How you generate wealth producing oil at less than cost eludes me and even when things were good price-wise governments derived nothing like the kind of revenue required to make an energy transition. Witness the $17.7 billion in the Alberta Heritage Savings Trust Fund as of July, 2015 on over $1.5 trillion in oil and gas production in the province since the fund was created in 1971. And to make matters worse government’s share of gross sales of oil, bitumen/synthetic crude, natural gas and other gas by-products has been steadily declining.
The Lougheed government (1971-1985), which established the trust fund, collected an average 27.8% of the value of gross sales, peaking at 41.2% in 1978. The succeeding Getty government (1985-1992), averaged 14.9% while the Klein government (1992-2006) averaged 15.5% and in 2006 collections fell below 10.0%. The Notley government’s projected budget for 2015-16 was initially only 3.6% – $2.752 billion, which doesn’t buy you a ticket to ride very far down the energy transition road. And making matters worse, Premiere Notley revised the estimate of Alberta’s take downward by almost a half, to around $1.4 billion last week.
Naomi Oreskes, Professor of the History of Science and Affiliated Professor of Earth and Planetary Sciences at Harvard University, when asked what she thought of Prime Minister Justin Trudeau’s recent remark about clean energy funding said, “It’s an equation that doesn’t add up.” In an interview with the online magazine The Tyee she said “It’s like when Obama talked about the ‘all of the above’ energy policy. In theory, that sounds great, but it doesn’t work.”
“If Trudeau can say we’re going to do all these things,” building more giant pipelines to deliver Alberta’s oil sands bitumen or British Columbia’s fracked natural gas to proposed export terminals on both coasts, “that says to me that they have not truly assimilated what is at stake here,” she said. Further she called B.C. Premier Christy Clark’s promotion of liquefied natural gas as a climate solution: a “bridge fuel” to help China get off dirty coal power, dangerously “wishful thinking.”
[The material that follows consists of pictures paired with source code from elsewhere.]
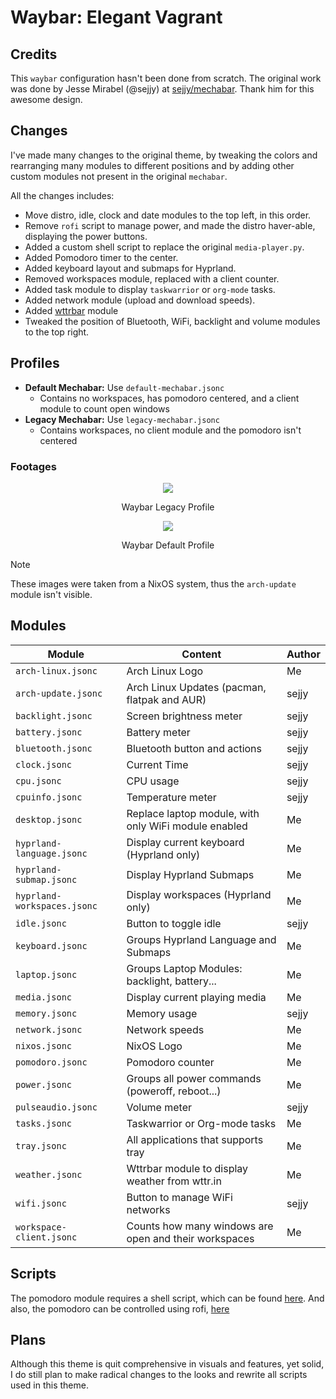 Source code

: # Waybar: Elegant Vagrant

## Credits

This `waybar` configuration hasn't been done from scratch. The original work was done by Jesse Mirabel (@sejjy) at [sejjy/mechabar](https://github.com/sejjy/mechabar). Thank him for this awesome design.

## Changes

I've made many changes to the original theme, by tweaking the colors and rearranging many modules to different positions and by adding other custom modules not present in the original `mechabar`.

All the changes includes:

- Move distro, idle, clock and date modules to the top left, in this order.
- Remove `rofi` script to manage power, and made the distro haver-able, displaying the power buttons.
- Added a custom shell script to replace the original `media-player.py`.
- Added Pomodoro timer to the center.
- Added keyboard layout and submaps for Hyprland.
- Removed workspaces module, replaced with a client counter.
- Added task module to display `taskwarrior` or `org-mode` tasks.
- Added network module (upload and download speeds).
- Added [wttrbar](https://github.com/bjesus/wttrbar) module
- Tweaked the position of Bluetooth, WiFi, backlight and volume modules to the top right.

## Profiles

- **Default Mechabar:** Use `default-mechabar.jsonc`
    - Contains no workspaces, has pomodoro centered, and a client module to count open windows
- **Legacy Mechabar:** Use `legacy-mechabar.jsonc`
    - Contains workspaces, no client module and the pomodoro isn't centered

### Footages

<div align="center">
  <img src="https://git.disroot.org/aocoronel/images/raw/branch/main/elegantvagrant/2025-04-21-waybar-legacy.webp">
  <p>Waybar Legacy Profile</p>
  <img src="https://git.disroot.org/aocoronel/images/raw/branch/main/elegantvagrant/2025-04-21-waybar-default.webp">
  <p>Waybar Default Profile</p>
</div>

> [!NOTE]
> These images were taken from a NixOS system, thus the `arch-update` module isn't visible.

## Modules

| Module                      | Content                                               | Author     |
| --------------------------- | ----------------------------------------------------- | ---------- |
| `arch-linux.jsonc`          | Arch Linux Logo                                       | Me |
| `arch-update.jsonc`         | Arch Linux Updates (pacman, flatpak and AUR)          | sejjy      |
| `backlight.jsonc`           | Screen brightness meter                               | sejjy      |
| `battery.jsonc`             | Battery meter                                         | sejjy      |
| `bluetooth.jsonc`           | Bluetooth button and actions                          | sejjy      |
| `clock.jsonc`               | Current Time                                          | sejjy      |
| `cpu.jsonc`                 | CPU usage                                             | sejjy      |
| `cpuinfo.jsonc`             | Temperature meter                                     | sejjy      |
| `desktop.jsonc`             | Replace laptop module, with only WiFi module enabled  | Me |
| `hyprland-language.jsonc`   | Display current keyboard (Hyprland only)              | Me |
| `hyprland-submap.jsonc`     | Display Hyprland Submaps                              | Me |
| `hyprland-workspaces.jsonc` | Display workspaces (Hyprland only)                    | Me |
| `idle.jsonc`                | Button to toggle idle                                 | sejjy      |
| `keyboard.jsonc`            | Groups Hyprland Language and Submaps                  | Me |
| `laptop.jsonc`              | Groups Laptop Modules: backlight, battery...          | Me |
| `media.jsonc`               | Display current playing media                         | Me |
| `memory.jsonc`              | Memory usage                                          | sejjy      |
| `network.jsonc`             | Network speeds                                        | Me |
| `nixos.jsonc`               | NixOS Logo                                            | Me |
| `pomodoro.jsonc`            | Pomodoro counter                                      | Me |
| `power.jsonc`               | Groups all power commands (poweroff, reboot...)       | Me |
| `pulseaudio.jsonc`          | Volume meter                                          | sejjy      |
| `tasks.jsonc`               | Taskwarrior or Org-mode tasks                         | Me |
| `tray.jsonc`                | All applications that supports tray                   | Me |
| `weather.jsonc`             | Wttrbar module to display weather from wttr.in        | Me |
| `wifi.jsonc`                | Button to manage WiFi networks                        | sejjy      |
| `workspace-client.jsonc`    | Counts how many windows are open and their workspaces | Me |

## Scripts

The pomodoro module requires a shell script, which can be found [here](https://github.com/aocoronel/dotfiles/blob/main/scripts/__pomodoro.sh). And also, the pomodoro can be controlled using rofi, [here](https://github.com/aocoronel/dotfiles/blob/main/scripts/__pomodoro-control.sh)

## Plans

Although this theme is quit comprehensive in visuals and features, yet solid, I do still plan to make radical changes to the looks and rewrite all scripts used in this theme.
In December of last year Canadian, Environment Minister Catherine McKenna was instrumental in leading the call in Paris to limit temperature increases due to climate change to 1.5 degrees Celsius this century. With reference to the tough measures required to try to reach that goal however, she warned last week that moving too fast would disrupt the country’s national unity.
“I’m a realist on this,” she said. “There are a lot of people who have lost jobs in Alberta. I’m not saying that we destroy our planet. But I think we need to be thoughtful of how we move forward.”
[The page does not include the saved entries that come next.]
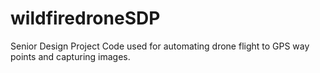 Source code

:# wildfiredroneSDP
Senior Design Project Code used for automating drone flight to GPS way points and capturing images.
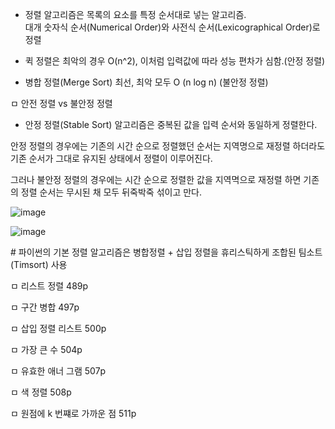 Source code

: - 정렬 알고리즘은 목록의 요소를 특정 순서대로 넣는 알고리즘.   
대개 숫자식 순서(Numerical Order)와 사전식 순서(Lexicographical Order)로 정렬


- 퀵 정렬은 최악의 경우 O(n^2), 이처럼 입력값에 따라 성능 편차가 심함.(안정 정렬)   
- 병합 정렬(Merge Sort) 최선, 최악 모두 O (n log n) (불안정 정렬)

ㅁ 안전 정렬 vs 불안정 정렬

- 안정 정렬(Stable Sort) 알고리즘은 중복된 값을 입력 순서와 동일하게 정렬한다.

안정 정렬의 경우에는 기존의 시간 순으로 정렬했던 순서는 지역명으로 재정렬 하더라도 기존 순서가 그대로 유지된 상태에서 정렬이 이루어진다.

그러나 불안정 정렬의 경우에는 시간 순으로 정렬한 값을 지역멱으로 재정렬 하면 기존의 정렬 순서는 무시된 채 모두 뒤죽박죽 섞이고 만다.

![image](https://user-images.githubusercontent.com/62640332/147413933-86564223-6dac-41a6-89cd-fe32d5e5a485.png)


![image](https://user-images.githubusercontent.com/62640332/147414019-0f6e093a-bbbb-4cf0-9e9a-ff1181e91488.png)



\# 파이썬의 기본 정렬 알고리즘은 병합정렬 + 삽입 정렬을 휴리스틱하게 조합된 팀소트(Timsort) 사용

ㅁ 리스트 정렬 489p

ㅁ 구간 병합 497p

ㅁ 삽입 정렬 리스트 500p

ㅁ 가장 큰 수 504p

ㅁ 유효한 애너 그램 507p

ㅁ 색 정렬 508p

ㅁ 원점에 k 번쨰로 가까운 점 511p






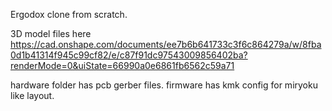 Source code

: Ergodox clone from scratch. 

3D model files here https://cad.onshape.com/documents/ee7b6b641733c3f6c864279a/w/8fba0d1b41314f945c99cf82/e/c87f91dc97543009856402ba?renderMode=0&uiState=66990a0e6861fb6562c59a71

hardware folder has pcb gerber files.
firmware has kmk config for miryoku like layout.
“We need a transition to a low carbon economy. We absolutely do. But we can’t do it overnight,” she said.
Realistically we can’t do it overnight but being thoughtful has become code for doing nothing or at least nothing fast and that is the surest recipe for crapping out on both ends of the energy market: today’s and tomorrow’s there is. It is also an eerily reminiscent sentiment to what has been heard in this country for over 20 years with respect to climate change.
The same engineers and skilled labor that are currently out of work in Alberta’s oil patch are the same people needed to build the low carbon economy of the future.
The longer it takes to transition form Frontierland to Tomorrowland the longer skilled Canadian energy workers will be out of work and the less likely it becomes Canada plays a significant role in the major challenge of this century.
It’s time to leave the fantasies to Disney and to embrace technology that permits Canada to live up to its environmental commitments least we truly do risk the breakup of this country.